» **Problem details**:
Exact copy, no pictures: repeat the data that follows.

Data extracted from a collection
■ ■ ■
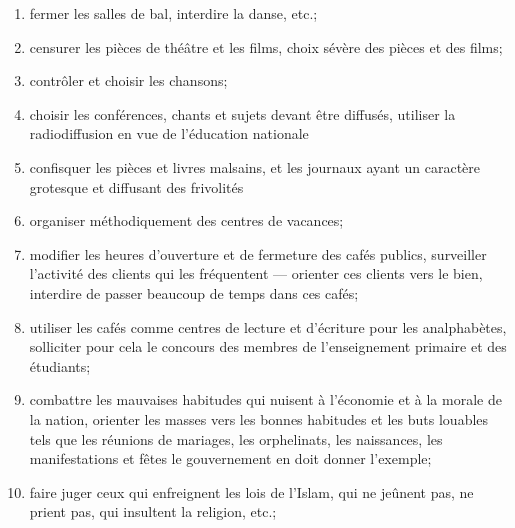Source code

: \begin{enumerate}
\item
   
  fermer les salles de bal, interdire la danse, etc.;
   
\item
   
  censurer les pièces de théâtre et les films, choix sévère des pièces
  et des films;
   
\item
   
  contrôler et choisir les chansons;
   
\item
   
  choisir les conférences, chants et sujets devant être diffu­sés,
  utiliser la radiodiffusion en vue de l'éducation nationale
   
\item
   
  confisquer les pièces et livres malsains, et les journaux ayant un
  caractère grotesque et diffusant des frivolités
   
\item
   
  organiser méthodiquement des centres de vacances;
   
\item
   
  modifier les heures d'ouverture et de fermeture des cafés publics,
  surveiller l'activité des clients qui les fréquentent --- orienter ces
  clients vers le bien, interdire de passer beaucoup de temps dans ces
  cafés;
   
\item
   
  utiliser les cafés comme centres de lecture et d'écriture pour les
  analphabètes, solliciter pour cela le concours des mem­bres de
  l'enseignement primaire et des étudiants;
   
\item
   
  combattre les mauvaises habitudes qui nuisent à l'éco­nomie et à la
  morale de la nation, orienter les masses vers les bonnes habitudes et
  les buts louables tels que les réunions de mariages, les orphelinats,
  les naissances, les manifestations et fêtes le gouvernement en doit
  donner l'exemple;
   
\item
   
  faire juger ceux qui enfreignent les lois de l'Islam, qui ne jeûnent
  pas, ne prient pas, qui insultent la religion, etc.;
   

\end{enumerate}
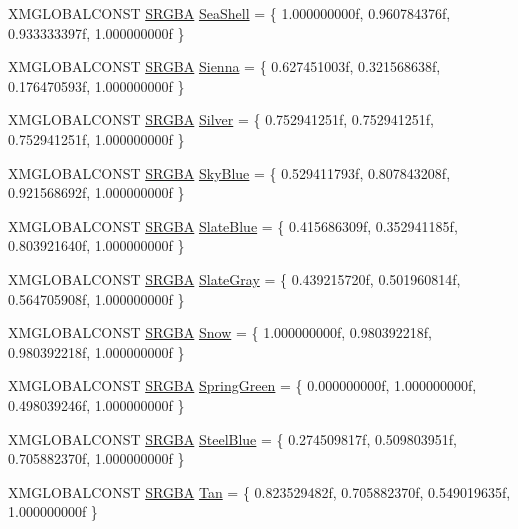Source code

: \begin{DoxyCompactItemize}
X\+M\+G\+L\+O\+B\+A\+L\+C\+O\+N\+ST \hyperlink{structmage_1_1_s_r_g_b_a}{S\+R\+G\+BA} \hyperlink{namespacemage_1_1color_aa8a0da85ed6da88876eaeb2b89582b3f}{Sea\+Shell} = \{ 1.\+000000000f, 0.\+960784376f, 0.\+933333397f, 1.\+000000000f \}
\item 
X\+M\+G\+L\+O\+B\+A\+L\+C\+O\+N\+ST \hyperlink{structmage_1_1_s_r_g_b_a}{S\+R\+G\+BA} \hyperlink{namespacemage_1_1color_a27eddb02f837f52a00386e4333e5eb85}{Sienna} = \{ 0.\+627451003f, 0.\+321568638f, 0.\+176470593f, 1.\+000000000f \}
\item 
X\+M\+G\+L\+O\+B\+A\+L\+C\+O\+N\+ST \hyperlink{structmage_1_1_s_r_g_b_a}{S\+R\+G\+BA} \hyperlink{namespacemage_1_1color_acebb20ebe9cd29655857f24b697a30b9}{Silver} = \{ 0.\+752941251f, 0.\+752941251f, 0.\+752941251f, 1.\+000000000f \}
\item 
X\+M\+G\+L\+O\+B\+A\+L\+C\+O\+N\+ST \hyperlink{structmage_1_1_s_r_g_b_a}{S\+R\+G\+BA} \hyperlink{namespacemage_1_1color_a59cad81a80e8dce3541dd54e603cb63c}{Sky\+Blue} = \{ 0.\+529411793f, 0.\+807843208f, 0.\+921568692f, 1.\+000000000f \}
\item 
X\+M\+G\+L\+O\+B\+A\+L\+C\+O\+N\+ST \hyperlink{structmage_1_1_s_r_g_b_a}{S\+R\+G\+BA} \hyperlink{namespacemage_1_1color_a604b4410edf3b2bda414691b3bb877c2}{Slate\+Blue} = \{ 0.\+415686309f, 0.\+352941185f, 0.\+803921640f, 1.\+000000000f \}
\item 
X\+M\+G\+L\+O\+B\+A\+L\+C\+O\+N\+ST \hyperlink{structmage_1_1_s_r_g_b_a}{S\+R\+G\+BA} \hyperlink{namespacemage_1_1color_aaf014e73a6fb5690de0ee9a0f49a7a97}{Slate\+Gray} = \{ 0.\+439215720f, 0.\+501960814f, 0.\+564705908f, 1.\+000000000f \}
\item 
X\+M\+G\+L\+O\+B\+A\+L\+C\+O\+N\+ST \hyperlink{structmage_1_1_s_r_g_b_a}{S\+R\+G\+BA} \hyperlink{namespacemage_1_1color_a5d87c66b53439e6b08c4f40c522e3552}{Snow} = \{ 1.\+000000000f, 0.\+980392218f, 0.\+980392218f, 1.\+000000000f \}
\item 
X\+M\+G\+L\+O\+B\+A\+L\+C\+O\+N\+ST \hyperlink{structmage_1_1_s_r_g_b_a}{S\+R\+G\+BA} \hyperlink{namespacemage_1_1color_a51f0437c183d7b1488eaaa71f4790b0c}{Spring\+Green} = \{ 0.\+000000000f, 1.\+000000000f, 0.\+498039246f, 1.\+000000000f \}
\item 
X\+M\+G\+L\+O\+B\+A\+L\+C\+O\+N\+ST \hyperlink{structmage_1_1_s_r_g_b_a}{S\+R\+G\+BA} \hyperlink{namespacemage_1_1color_a50269302244cbd567048900ee80b9c28}{Steel\+Blue} = \{ 0.\+274509817f, 0.\+509803951f, 0.\+705882370f, 1.\+000000000f \}
\item 
X\+M\+G\+L\+O\+B\+A\+L\+C\+O\+N\+ST \hyperlink{structmage_1_1_s_r_g_b_a}{S\+R\+G\+BA} \hyperlink{namespacemage_1_1color_ad1e6957f59027fe43fb973ded05cde79}{Tan} = \{ 0.\+823529482f, 0.\+705882370f, 0.\+549019635f, 1.\+000000000f \}

\end{DoxyCompactItemize}
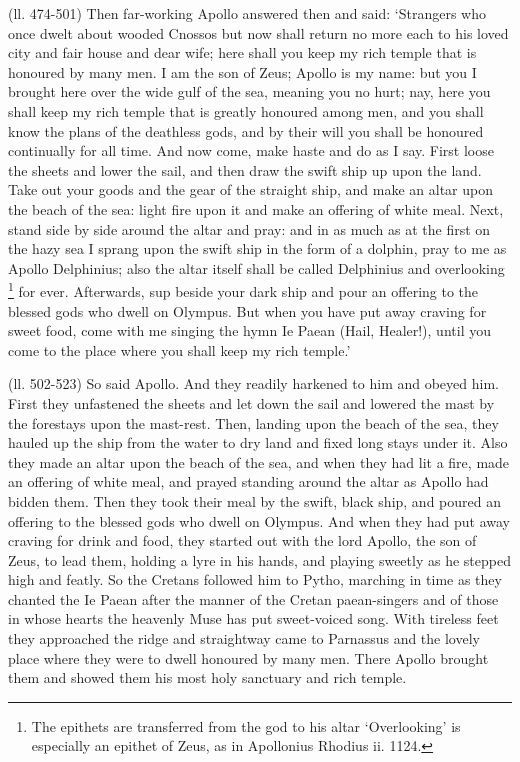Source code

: (ll. 474-501) Then far-working Apollo answered then and said: ‘Strangers
who once dwelt about wooded Cnossos but now shall return no more each to his
loved city and fair house and dear wife; here shall you keep my rich temple
that is honoured by many men. I am the son of Zeus; Apollo is my name: but you
I brought here over the wide gulf of the sea, meaning you no hurt; nay, here
you shall keep my rich temple that is greatly honoured among men, and you shall
know the plans of the deathless gods, and by their will you shall be honoured
continually for all time. And now come, make haste and do as I say. First loose
the sheets and lower the sail, and then draw the swift ship up upon the land.
Take out your goods and the gear of the straight ship, and make an altar upon
the beach of the sea: light fire upon it and make an offering of white meal.
Next, stand side by side around the altar and pray: and in as much as at the
first on the hazy sea I sprang upon the swift ship in the form of a dolphin,
pray to me as Apollo Delphinius; also the altar itself shall be called
Delphinius and overlooking \footnote{The epithets are
transferred from the god to his altar ‘Overlooking’ is especially
an epithet of Zeus, as in Apollonius Rhodius ii. 1124.} for ever. Afterwards, sup beside
your dark ship and pour an offering to the blessed gods who dwell on Olympus.
But when you have put away craving for sweet food, come with me singing the
hymn Ie Paean (Hail, Healer!), until you come to the place where you shall keep
my rich temple.’

(ll. 502-523) So said Apollo. And they readily harkened to him and obeyed him.
First they unfastened the sheets and let down the sail and lowered the mast by
the forestays upon the mast-rest. Then, landing upon the beach of the sea, they
hauled up the ship from the water to dry land and fixed long stays under it.
Also they made an altar upon the beach of the sea, and when they had lit a
fire, made an offering of white meal, and prayed standing around the altar as
Apollo had bidden them. Then they took their meal by the swift, black ship, and
poured an offering to the blessed gods who dwell on Olympus. And when they had
put away craving for drink and food, they started out with the lord Apollo, the
son of Zeus, to lead them, holding a lyre in his hands, and playing sweetly as
he stepped high and featly. So the Cretans followed him to Pytho, marching in
time as they chanted the Ie Paean after the manner of the Cretan paean-singers
and of those in whose hearts the heavenly Muse has put sweet-voiced song. With
tireless feet they approached the ridge and straightway came to Parnassus and
the lovely place where they were to dwell honoured by many men. There Apollo
brought them and showed them his most holy sanctuary and rich temple.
■ ■ ■
» **Task solution**:
Source code

: \begin{enumerate}
\item
   
  fermer les salles de bal, interdire la danse, etc.;
   
\item
   
  censurer les pièces de théâtre et les films, choix sévère des pièces
  et des films;
   
\item
   
  contrôler et choisir les chansons;
   
\item
   
  choisir les conférences, chants et sujets devant être diffu­sés,
  utiliser la radiodiffusion en vue de l'éducation nationale
   
\item
   
  confisquer les pièces et livres malsains, et les journaux ayant un
  caractère grotesque et diffusant des frivolités
   
\item
   
  organiser méthodiquement des centres de vacances;
   
\item
   
  modifier les heures d'ouverture et de fermeture des cafés publics,
  surveiller l'activité des clients qui les fréquentent --- orienter ces
  clients vers le bien, interdire de passer beaucoup de temps dans ces
  cafés;
   
\item
   
  utiliser les cafés comme centres de lecture et d'écriture pour les
  analphabètes, solliciter pour cela le concours des mem­bres de
  l'enseignement primaire et des étudiants;
   
\item
   
  combattre les mauvaises habitudes qui nuisent à l'éco­nomie et à la
  morale de la nation, orienter les masses vers les bonnes habitudes et
  les buts louables tels que les réunions de mariages, les orphelinats,
  les naissances, les manifestations et fêtes le gouvernement en doit
  donner l'exemple;
   
\item
   
  faire juger ceux qui enfreignent les lois de l'Islam, qui ne jeûnent
  pas, ne prient pas, qui insultent la religion, etc.;
   

\end{enumerate}
Source code

: \begin{DoxyCompactItemize}
X\+M\+G\+L\+O\+B\+A\+L\+C\+O\+N\+ST \hyperlink{structmage_1_1_s_r_g_b_a}{S\+R\+G\+BA} \hyperlink{namespacemage_1_1color_aa8a0da85ed6da88876eaeb2b89582b3f}{Sea\+Shell} = \{ 1.\+000000000f, 0.\+960784376f, 0.\+933333397f, 1.\+000000000f \}
\item 
X\+M\+G\+L\+O\+B\+A\+L\+C\+O\+N\+ST \hyperlink{structmage_1_1_s_r_g_b_a}{S\+R\+G\+BA} \hyperlink{namespacemage_1_1color_a27eddb02f837f52a00386e4333e5eb85}{Sienna} = \{ 0.\+627451003f, 0.\+321568638f, 0.\+176470593f, 1.\+000000000f \}
\item 
X\+M\+G\+L\+O\+B\+A\+L\+C\+O\+N\+ST \hyperlink{structmage_1_1_s_r_g_b_a}{S\+R\+G\+BA} \hyperlink{namespacemage_1_1color_acebb20ebe9cd29655857f24b697a30b9}{Silver} = \{ 0.\+752941251f, 0.\+752941251f, 0.\+752941251f, 1.\+000000000f \}
\item 
X\+M\+G\+L\+O\+B\+A\+L\+C\+O\+N\+ST \hyperlink{structmage_1_1_s_r_g_b_a}{S\+R\+G\+BA} \hyperlink{namespacemage_1_1color_a59cad81a80e8dce3541dd54e603cb63c}{Sky\+Blue} = \{ 0.\+529411793f, 0.\+807843208f, 0.\+921568692f, 1.\+000000000f \}
\item 
X\+M\+G\+L\+O\+B\+A\+L\+C\+O\+N\+ST \hyperlink{structmage_1_1_s_r_g_b_a}{S\+R\+G\+BA} \hyperlink{namespacemage_1_1color_a604b4410edf3b2bda414691b3bb877c2}{Slate\+Blue} = \{ 0.\+415686309f, 0.\+352941185f, 0.\+803921640f, 1.\+000000000f \}
\item 
X\+M\+G\+L\+O\+B\+A\+L\+C\+O\+N\+ST \hyperlink{structmage_1_1_s_r_g_b_a}{S\+R\+G\+BA} \hyperlink{namespacemage_1_1color_aaf014e73a6fb5690de0ee9a0f49a7a97}{Slate\+Gray} = \{ 0.\+439215720f, 0.\+501960814f, 0.\+564705908f, 1.\+000000000f \}
\item 
X\+M\+G\+L\+O\+B\+A\+L\+C\+O\+N\+ST \hyperlink{structmage_1_1_s_r_g_b_a}{S\+R\+G\+BA} \hyperlink{namespacemage_1_1color_a5d87c66b53439e6b08c4f40c522e3552}{Snow} = \{ 1.\+000000000f, 0.\+980392218f, 0.\+980392218f, 1.\+000000000f \}
\item 
X\+M\+G\+L\+O\+B\+A\+L\+C\+O\+N\+ST \hyperlink{structmage_1_1_s_r_g_b_a}{S\+R\+G\+BA} \hyperlink{namespacemage_1_1color_a51f0437c183d7b1488eaaa71f4790b0c}{Spring\+Green} = \{ 0.\+000000000f, 1.\+000000000f, 0.\+498039246f, 1.\+000000000f \}
\item 
X\+M\+G\+L\+O\+B\+A\+L\+C\+O\+N\+ST \hyperlink{structmage_1_1_s_r_g_b_a}{S\+R\+G\+BA} \hyperlink{namespacemage_1_1color_a50269302244cbd567048900ee80b9c28}{Steel\+Blue} = \{ 0.\+274509817f, 0.\+509803951f, 0.\+705882370f, 1.\+000000000f \}
\item 
X\+M\+G\+L\+O\+B\+A\+L\+C\+O\+N\+ST \hyperlink{structmage_1_1_s_r_g_b_a}{S\+R\+G\+BA} \hyperlink{namespacemage_1_1color_ad1e6957f59027fe43fb973ded05cde79}{Tan} = \{ 0.\+823529482f, 0.\+705882370f, 0.\+549019635f, 1.\+000000000f \}

\end{DoxyCompactItemize}
Source code

: (ll. 474-501) Then far-working Apollo answered then and said: ‘Strangers
who once dwelt about wooded Cnossos but now shall return no more each to his
loved city and fair house and dear wife; here shall you keep my rich temple
that is honoured by many men. I am the son of Zeus; Apollo is my name: but you
I brought here over the wide gulf of the sea, meaning you no hurt; nay, here
you shall keep my rich temple that is greatly honoured among men, and you shall
know the plans of the deathless gods, and by their will you shall be honoured
continually for all time. And now come, make haste and do as I say. First loose
the sheets and lower the sail, and then draw the swift ship up upon the land.
Take out your goods and the gear of the straight ship, and make an altar upon
the beach of the sea: light fire upon it and make an offering of white meal.
Next, stand side by side around the altar and pray: and in as much as at the
first on the hazy sea I sprang upon the swift ship in the form of a dolphin,
pray to me as Apollo Delphinius; also the altar itself shall be called
Delphinius and overlooking \footnote{The epithets are
transferred from the god to his altar ‘Overlooking’ is especially
an epithet of Zeus, as in Apollonius Rhodius ii. 1124.} for ever. Afterwards, sup beside
your dark ship and pour an offering to the blessed gods who dwell on Olympus.
But when you have put away craving for sweet food, come with me singing the
hymn Ie Paean (Hail, Healer!), until you come to the place where you shall keep
my rich temple.’

(ll. 502-523) So said Apollo. And they readily harkened to him and obeyed him.
First they unfastened the sheets and let down the sail and lowered the mast by
the forestays upon the mast-rest. Then, landing upon the beach of the sea, they
hauled up the ship from the water to dry land and fixed long stays under it.
Also they made an altar upon the beach of the sea, and when they had lit a
fire, made an offering of white meal, and prayed standing around the altar as
Apollo had bidden them. Then they took their meal by the swift, black ship, and
poured an offering to the blessed gods who dwell on Olympus. And when they had
put away craving for drink and food, they started out with the lord Apollo, the
son of Zeus, to lead them, holding a lyre in his hands, and playing sweetly as
he stepped high and featly. So the Cretans followed him to Pytho, marching in
time as they chanted the Ie Paean after the manner of the Cretan paean-singers
and of those in whose hearts the heavenly Muse has put sweet-voiced song. With
tireless feet they approached the ridge and straightway came to Parnassus and
the lovely place where they were to dwell honoured by many men. There Apollo
brought them and showed them his most holy sanctuary and rich temple.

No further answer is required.